(SOURCE DATA begins)

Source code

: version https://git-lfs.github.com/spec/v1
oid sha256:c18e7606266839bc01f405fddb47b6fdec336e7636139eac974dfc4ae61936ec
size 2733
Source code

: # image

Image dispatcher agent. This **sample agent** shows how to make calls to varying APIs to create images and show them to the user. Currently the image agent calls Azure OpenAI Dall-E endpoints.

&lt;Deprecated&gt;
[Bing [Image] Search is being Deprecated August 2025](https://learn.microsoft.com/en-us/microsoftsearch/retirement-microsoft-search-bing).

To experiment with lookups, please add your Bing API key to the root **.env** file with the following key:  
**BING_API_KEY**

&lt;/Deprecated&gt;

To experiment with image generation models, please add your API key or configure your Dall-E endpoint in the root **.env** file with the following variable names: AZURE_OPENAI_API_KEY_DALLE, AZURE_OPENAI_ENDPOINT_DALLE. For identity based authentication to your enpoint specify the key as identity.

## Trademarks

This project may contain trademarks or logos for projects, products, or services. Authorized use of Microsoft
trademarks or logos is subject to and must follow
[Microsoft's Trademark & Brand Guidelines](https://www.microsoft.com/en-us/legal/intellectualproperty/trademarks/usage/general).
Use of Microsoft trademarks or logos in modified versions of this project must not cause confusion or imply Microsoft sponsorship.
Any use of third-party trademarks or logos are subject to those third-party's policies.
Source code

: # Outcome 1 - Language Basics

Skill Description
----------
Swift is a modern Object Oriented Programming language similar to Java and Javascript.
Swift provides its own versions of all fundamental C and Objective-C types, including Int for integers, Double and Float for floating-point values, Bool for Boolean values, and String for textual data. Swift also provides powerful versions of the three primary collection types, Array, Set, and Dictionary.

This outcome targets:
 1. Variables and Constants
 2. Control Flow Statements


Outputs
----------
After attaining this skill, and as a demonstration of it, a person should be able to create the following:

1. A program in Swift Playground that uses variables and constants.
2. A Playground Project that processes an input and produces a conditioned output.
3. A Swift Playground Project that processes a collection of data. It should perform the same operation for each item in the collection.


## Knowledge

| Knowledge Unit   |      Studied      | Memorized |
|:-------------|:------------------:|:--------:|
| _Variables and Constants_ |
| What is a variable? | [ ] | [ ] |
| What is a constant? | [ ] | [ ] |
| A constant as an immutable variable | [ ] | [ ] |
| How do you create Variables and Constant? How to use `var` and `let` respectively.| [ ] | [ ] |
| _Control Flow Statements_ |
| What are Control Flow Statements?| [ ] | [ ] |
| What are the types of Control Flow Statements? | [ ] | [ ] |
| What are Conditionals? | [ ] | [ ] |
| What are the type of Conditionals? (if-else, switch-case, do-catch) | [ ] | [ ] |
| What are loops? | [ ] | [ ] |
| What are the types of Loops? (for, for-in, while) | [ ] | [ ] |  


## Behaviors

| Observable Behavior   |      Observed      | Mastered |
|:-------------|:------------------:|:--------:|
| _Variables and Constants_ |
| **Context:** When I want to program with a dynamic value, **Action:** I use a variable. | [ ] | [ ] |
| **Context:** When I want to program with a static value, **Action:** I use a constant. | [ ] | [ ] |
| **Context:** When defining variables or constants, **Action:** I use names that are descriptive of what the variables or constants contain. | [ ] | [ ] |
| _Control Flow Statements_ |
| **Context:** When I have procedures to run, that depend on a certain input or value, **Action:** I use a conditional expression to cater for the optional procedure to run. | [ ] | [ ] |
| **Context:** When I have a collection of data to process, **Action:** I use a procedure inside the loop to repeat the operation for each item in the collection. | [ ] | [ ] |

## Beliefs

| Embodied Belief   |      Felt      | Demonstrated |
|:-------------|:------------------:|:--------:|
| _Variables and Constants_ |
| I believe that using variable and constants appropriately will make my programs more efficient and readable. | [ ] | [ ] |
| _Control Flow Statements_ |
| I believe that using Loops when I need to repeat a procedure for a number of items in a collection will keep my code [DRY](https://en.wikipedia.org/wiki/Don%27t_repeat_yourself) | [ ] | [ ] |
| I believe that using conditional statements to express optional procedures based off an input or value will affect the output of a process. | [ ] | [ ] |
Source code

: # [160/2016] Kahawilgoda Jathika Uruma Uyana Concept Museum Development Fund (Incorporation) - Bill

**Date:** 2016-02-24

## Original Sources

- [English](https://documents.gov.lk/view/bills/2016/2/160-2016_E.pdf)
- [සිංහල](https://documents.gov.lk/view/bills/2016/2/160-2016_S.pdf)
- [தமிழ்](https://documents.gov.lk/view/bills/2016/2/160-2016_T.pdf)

(SOURCE DATA ends)

WORK TO BE COMPLETED: In the data above, find the line that contains "contain. | [ ] | [ ] |" and the line that contains "I have procedures". Repeat exactly those lines and every line between them, and only those.

RESULT OF THIS EXERCISE:
| **Context:** When defining variables or constants, **Action:** I use names that are descriptive of what the variables or constants contain. | [ ] | [ ] |
| _Control Flow Statements_ |
| **Context:** When I have procedures to run, that depend on a certain input or value, **Action:** I use a conditional expression to cater for the optional procedure to run. | [ ] | [ ] |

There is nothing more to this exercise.